Just expanding on Alan's remarks, the Nuevo Sol replaced the Inti, which replaced the original Sol, both of which suffered crippling rates of inflation. Just to give you an idea of how bad it was, the Inti reached 5,000% inflation in the late '80s. So, given that kind of recent history, it's no surprise, even now with the relative stability of the Nuevo Sol, that people often prefer US dollars.
As it's also the world's reserve currency, the dollar is also one of the best way to to keep hard-earned money safe in countries that have historically suffered from inflation, bad governance and a lack of trust in their institutions. Even in the past year or so, you can argue that holding dollars has been better than Soles, as the exchange rate has gone from 2.8 Soles to the dollar to almost 3.4. That's almost a 25% increase. So for example, if you changed 1,000 soles into dollars lat year around September, then those same dollars will now buy you nearly 1,250 soles.

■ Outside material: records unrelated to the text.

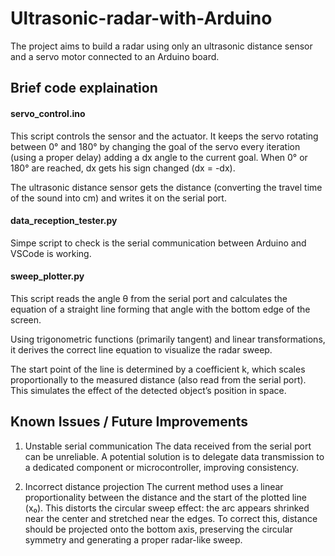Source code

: # Ultrasonic-radar-with-Arduino
The project aims to build a radar using only an ultrasonic distance sensor and a servo motor connected to an Arduino board.

## Brief code explaination

#### servo_control.ino
This script controls the sensor and the actuator.
It keeps the servo rotating between 0° and 180° by changing the goal of the servo every iteration (using a proper delay) adding a dx angle to the current goal.
When 0° or 180° are reached, dx gets his sign changed (dx = -dx).

The ultrasonic distance sensor gets the distance (converting the travel time of the sound into cm) and writes it on the serial port.

#### data_reception_tester.py
Simpe script to check is the serial communication between Arduino and VSCode is working.

#### sweep_plotter.py
This script reads the angle θ from the serial port and calculates the equation of a straight line forming that angle with the bottom edge of the screen.

Using trigonometric functions (primarily tangent) and linear transformations, it derives the correct line equation to visualize the radar sweep.

The start point of the line is determined by a coefficient k, which scales proportionally to the measured distance (also read from the serial port). This simulates the effect of the detected object’s position in space.

## Known Issues / Future Improvements

1. Unstable serial communication
The data received from the serial port can be unreliable. A potential solution is to delegate data transmission to a dedicated component or microcontroller, improving consistency.

2. Incorrect distance projection
The current method uses a linear proportionality between the distance and the start of the plotted line (x₀). This distorts the circular sweep effect: the arc appears shrinked near the center and stretched near the edges.
To correct this, distance should be projected onto the bottom axis, preserving the circular symmetry and generating a proper radar-like sweep.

For everyday purchases, you're best using Soles, as everyone says. If you use dollars in shops, you'll be paying the shops' exchange rates, which are usually terrible (in effect, you're paying to change money twice, through a low exchange rate, once from Sterling to dollars and once again from dollars to Soles) I also wouldn't recommend bringing Sterling. It's not as easy to change over here as dollars and you won't get very good rates.
As Adrian and Mick said, it's better to get a good debit card and take out Soles from a cash machine as and when needed, as you don't want to walk around with thousands of pounds on you, or you can also make purchases with a credit card that doesn't charge for overseas usage. The rates your bank charges will usually be more competitive than what you can find in Peru.